Abstract: FR-PO421
Inhibitor of Growth 2 Regulates the High Glucose Induced Cell Cycle Arrest and Epithelial-to-Mesenchymal Transition in HK-2 Cells
Session Information
- Diabetic Kidney Disease: Basic - II
October 26, 2018 | Location: Exhibit Hall, San Diego Convention Center
Abstract Time: 10:00 AM - 12:00 PM
Category: Diabetic Kidney Disease
- 601 Diabetic Kidney Disease: Basic
Authors
- Xin, Wei, Shandong Provincial Hospital affiliated to Shandong University, Jinan, China
- Yan, Ruijuan, Shandong Provincial Qianfoshan Hospital affiliated to Shandong University, Jinan, China
- Ma, Yuan, Shandong University, Ji'Nan, Shandong, China
- Lv, Tingting, Shandong University, Ji'Nan, Shandong, China
- Chen, Liyong, Shandong Provincial Hospital affiliated to Shandong University, Jinan, China
- Wan, Qiang, Shandong Provincial Qianfoshan Hospital affiliated to Shandong University, Jinan, China
Background
Cell cycle dysregulation has been linked to various kidney injuries in recent years; however, its involvement in the fibrosis of diabetic kidney disease (DKD) is far from being clarified.

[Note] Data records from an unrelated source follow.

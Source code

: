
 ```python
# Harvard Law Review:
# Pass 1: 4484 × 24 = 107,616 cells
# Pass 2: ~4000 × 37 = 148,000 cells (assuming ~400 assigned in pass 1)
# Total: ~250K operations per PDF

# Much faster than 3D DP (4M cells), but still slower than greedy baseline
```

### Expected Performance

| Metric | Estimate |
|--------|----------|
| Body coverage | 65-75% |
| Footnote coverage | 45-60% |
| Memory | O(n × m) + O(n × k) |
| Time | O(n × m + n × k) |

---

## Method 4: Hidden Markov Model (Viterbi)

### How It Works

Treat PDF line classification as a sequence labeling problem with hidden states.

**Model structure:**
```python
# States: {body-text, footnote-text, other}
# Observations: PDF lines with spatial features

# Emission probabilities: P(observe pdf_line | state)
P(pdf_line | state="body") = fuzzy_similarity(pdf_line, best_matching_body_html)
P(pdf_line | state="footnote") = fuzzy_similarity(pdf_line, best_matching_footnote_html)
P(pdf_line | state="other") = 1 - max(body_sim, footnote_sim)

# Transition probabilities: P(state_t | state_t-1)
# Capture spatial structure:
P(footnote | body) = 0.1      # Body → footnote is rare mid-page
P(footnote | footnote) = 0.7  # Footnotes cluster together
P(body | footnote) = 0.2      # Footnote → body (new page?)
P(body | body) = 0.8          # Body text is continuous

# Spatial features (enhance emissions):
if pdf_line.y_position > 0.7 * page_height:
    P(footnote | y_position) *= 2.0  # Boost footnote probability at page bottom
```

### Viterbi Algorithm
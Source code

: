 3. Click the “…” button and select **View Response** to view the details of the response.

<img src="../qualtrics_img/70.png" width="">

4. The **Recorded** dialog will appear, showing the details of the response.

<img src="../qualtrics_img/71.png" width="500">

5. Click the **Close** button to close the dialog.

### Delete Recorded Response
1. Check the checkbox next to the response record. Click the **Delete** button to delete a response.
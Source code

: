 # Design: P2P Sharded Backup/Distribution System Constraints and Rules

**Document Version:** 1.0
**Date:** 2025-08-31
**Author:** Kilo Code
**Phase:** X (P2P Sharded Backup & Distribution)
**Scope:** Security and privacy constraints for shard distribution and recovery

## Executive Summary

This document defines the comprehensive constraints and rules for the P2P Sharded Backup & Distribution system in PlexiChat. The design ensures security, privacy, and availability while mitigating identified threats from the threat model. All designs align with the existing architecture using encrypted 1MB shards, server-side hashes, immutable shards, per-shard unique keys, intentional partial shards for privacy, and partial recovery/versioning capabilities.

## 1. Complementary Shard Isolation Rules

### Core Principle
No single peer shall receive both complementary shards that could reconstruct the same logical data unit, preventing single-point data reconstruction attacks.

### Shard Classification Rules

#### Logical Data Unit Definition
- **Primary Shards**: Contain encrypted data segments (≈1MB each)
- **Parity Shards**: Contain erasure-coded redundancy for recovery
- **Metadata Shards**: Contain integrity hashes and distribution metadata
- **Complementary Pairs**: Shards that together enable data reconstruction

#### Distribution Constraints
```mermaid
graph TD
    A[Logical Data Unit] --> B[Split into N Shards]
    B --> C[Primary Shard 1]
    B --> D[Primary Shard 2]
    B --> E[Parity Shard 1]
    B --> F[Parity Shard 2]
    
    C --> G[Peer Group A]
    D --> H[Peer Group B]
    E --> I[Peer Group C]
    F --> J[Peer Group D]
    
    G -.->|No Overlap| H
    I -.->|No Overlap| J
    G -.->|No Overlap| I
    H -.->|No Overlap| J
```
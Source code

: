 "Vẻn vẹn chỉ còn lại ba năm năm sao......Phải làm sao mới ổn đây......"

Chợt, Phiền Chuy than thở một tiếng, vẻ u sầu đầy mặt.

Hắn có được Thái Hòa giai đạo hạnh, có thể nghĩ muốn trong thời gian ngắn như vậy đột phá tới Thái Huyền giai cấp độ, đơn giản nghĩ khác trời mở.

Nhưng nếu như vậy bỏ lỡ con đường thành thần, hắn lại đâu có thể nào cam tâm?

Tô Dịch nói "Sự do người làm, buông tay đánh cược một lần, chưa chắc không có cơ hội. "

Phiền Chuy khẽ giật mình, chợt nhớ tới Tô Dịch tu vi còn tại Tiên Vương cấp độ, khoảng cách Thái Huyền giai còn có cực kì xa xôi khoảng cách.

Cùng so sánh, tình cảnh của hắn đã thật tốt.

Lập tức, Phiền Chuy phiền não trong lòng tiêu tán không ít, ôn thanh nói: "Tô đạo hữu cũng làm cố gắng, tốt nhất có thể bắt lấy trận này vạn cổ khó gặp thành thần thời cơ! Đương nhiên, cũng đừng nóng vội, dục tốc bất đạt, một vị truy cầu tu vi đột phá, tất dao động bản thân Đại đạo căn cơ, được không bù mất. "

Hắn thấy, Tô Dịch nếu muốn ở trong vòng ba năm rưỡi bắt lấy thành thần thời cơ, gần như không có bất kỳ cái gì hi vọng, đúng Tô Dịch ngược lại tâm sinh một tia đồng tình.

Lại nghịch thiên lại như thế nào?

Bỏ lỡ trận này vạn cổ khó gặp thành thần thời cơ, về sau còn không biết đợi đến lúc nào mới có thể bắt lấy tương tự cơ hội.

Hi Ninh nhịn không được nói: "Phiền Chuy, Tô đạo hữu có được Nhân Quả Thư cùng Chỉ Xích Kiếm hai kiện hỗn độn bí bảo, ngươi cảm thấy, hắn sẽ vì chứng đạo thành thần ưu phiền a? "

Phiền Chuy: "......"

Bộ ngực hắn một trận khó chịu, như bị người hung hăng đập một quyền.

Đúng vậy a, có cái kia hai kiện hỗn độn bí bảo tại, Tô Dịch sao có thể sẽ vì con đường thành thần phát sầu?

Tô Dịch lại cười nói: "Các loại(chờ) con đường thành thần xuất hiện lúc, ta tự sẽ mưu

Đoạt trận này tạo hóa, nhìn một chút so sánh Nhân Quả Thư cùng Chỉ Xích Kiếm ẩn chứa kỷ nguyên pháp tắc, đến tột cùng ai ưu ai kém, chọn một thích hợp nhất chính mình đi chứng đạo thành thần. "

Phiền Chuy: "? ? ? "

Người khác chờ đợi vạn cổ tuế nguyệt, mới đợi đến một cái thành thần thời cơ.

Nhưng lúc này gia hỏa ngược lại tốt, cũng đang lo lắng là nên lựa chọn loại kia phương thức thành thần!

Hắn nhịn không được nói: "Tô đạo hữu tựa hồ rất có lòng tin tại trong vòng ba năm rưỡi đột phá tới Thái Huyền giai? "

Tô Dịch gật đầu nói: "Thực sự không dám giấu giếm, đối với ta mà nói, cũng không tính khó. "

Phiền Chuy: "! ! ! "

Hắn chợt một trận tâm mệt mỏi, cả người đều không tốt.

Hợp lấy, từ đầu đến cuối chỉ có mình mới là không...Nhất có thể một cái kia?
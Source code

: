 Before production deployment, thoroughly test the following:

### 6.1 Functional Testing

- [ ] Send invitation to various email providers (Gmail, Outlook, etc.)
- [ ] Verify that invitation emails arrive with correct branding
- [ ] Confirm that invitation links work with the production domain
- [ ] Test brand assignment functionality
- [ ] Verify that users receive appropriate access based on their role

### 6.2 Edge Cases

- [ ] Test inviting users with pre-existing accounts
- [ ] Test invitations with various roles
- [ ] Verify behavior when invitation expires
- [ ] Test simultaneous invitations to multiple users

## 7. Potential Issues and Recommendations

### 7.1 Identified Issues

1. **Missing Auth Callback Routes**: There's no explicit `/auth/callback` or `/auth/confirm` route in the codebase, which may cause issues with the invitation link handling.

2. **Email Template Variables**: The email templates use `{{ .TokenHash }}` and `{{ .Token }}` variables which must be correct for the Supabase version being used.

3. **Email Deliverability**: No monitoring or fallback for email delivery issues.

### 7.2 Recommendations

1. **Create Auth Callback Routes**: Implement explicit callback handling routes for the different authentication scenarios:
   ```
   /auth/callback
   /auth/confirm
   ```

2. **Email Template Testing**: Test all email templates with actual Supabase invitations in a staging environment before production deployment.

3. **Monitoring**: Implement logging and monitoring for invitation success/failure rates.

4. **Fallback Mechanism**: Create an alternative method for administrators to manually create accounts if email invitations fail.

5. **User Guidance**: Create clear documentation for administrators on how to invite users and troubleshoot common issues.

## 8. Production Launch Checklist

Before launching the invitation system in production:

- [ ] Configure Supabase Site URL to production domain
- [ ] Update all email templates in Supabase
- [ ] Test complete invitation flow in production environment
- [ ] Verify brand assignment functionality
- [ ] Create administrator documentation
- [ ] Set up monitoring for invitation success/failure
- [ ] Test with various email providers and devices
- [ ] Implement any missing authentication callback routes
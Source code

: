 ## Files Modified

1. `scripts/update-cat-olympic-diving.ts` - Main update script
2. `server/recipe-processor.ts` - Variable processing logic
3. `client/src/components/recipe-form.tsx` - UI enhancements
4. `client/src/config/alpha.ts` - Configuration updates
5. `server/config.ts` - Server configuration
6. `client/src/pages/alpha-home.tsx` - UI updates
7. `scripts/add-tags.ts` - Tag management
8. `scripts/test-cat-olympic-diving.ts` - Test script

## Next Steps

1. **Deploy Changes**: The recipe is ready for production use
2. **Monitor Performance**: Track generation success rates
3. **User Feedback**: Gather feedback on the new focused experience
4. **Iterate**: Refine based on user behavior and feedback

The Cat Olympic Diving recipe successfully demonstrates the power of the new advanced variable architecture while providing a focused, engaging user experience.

ING2 (inhibitor of growth 2) is the second member of the inhibitor of growth family and participates in the regulation of many cellular processes, yet the role of ING2 in the process of DKD remains largely unknown. In the present study, we aimed to investigate the involvement of ING2 in the cell cycle arrest and epithelial-to-mesenchymal transition (EMT) process in diabetic conditions and the underlying mechanism for it.
Methods
The human proximal tubular epithelial cells (HK-2) were stimulated with high glucose and diabetic mice were generated by streptozotocin injection. ING2 expression was detected by western blotting and immunofluorescent staining in vitro and immunohistochemistry staining in vivo. The expression of ING2 was silenced by siRNA transfection. Cell proliferation was analyzed by CCK-8 and EdU assay. Cell cycle arrest was measured by flow cytometry. The EMT markers were detected by qPCR and western blotting. The p53 activation by high glucose was proved by chromatin immunoprecipitation (ChIP) and the downstream p21 expression was detected by qPCR and western blotting.
Results
We first revealed that the expression of ING2 was increased both in diabetic mouse kidney in vivo and in high glucose stimulated HK-2 cells in vitro. ING2 downregulation ameliorated the reduced proliferation and cell cycle arrest induced by high glucose in HK-2 cells. Moreover, p53 was activated under hyperglycemia condition and ING2 knockdown suppressed p21 expression by reducing p53 acetylation and finally alleviated the expression of EMT markers in the high glucose stimulated HK-2 cells.
Conclusion
Our study demonstrated that cell cycle regulation is bound up with the EMT of high glucose cultured HK-2 cells, suggesting a novel function of ING2 as a potential therapeutic strategy targeting cell cycle arrest for the kidney fibrosis in DKD.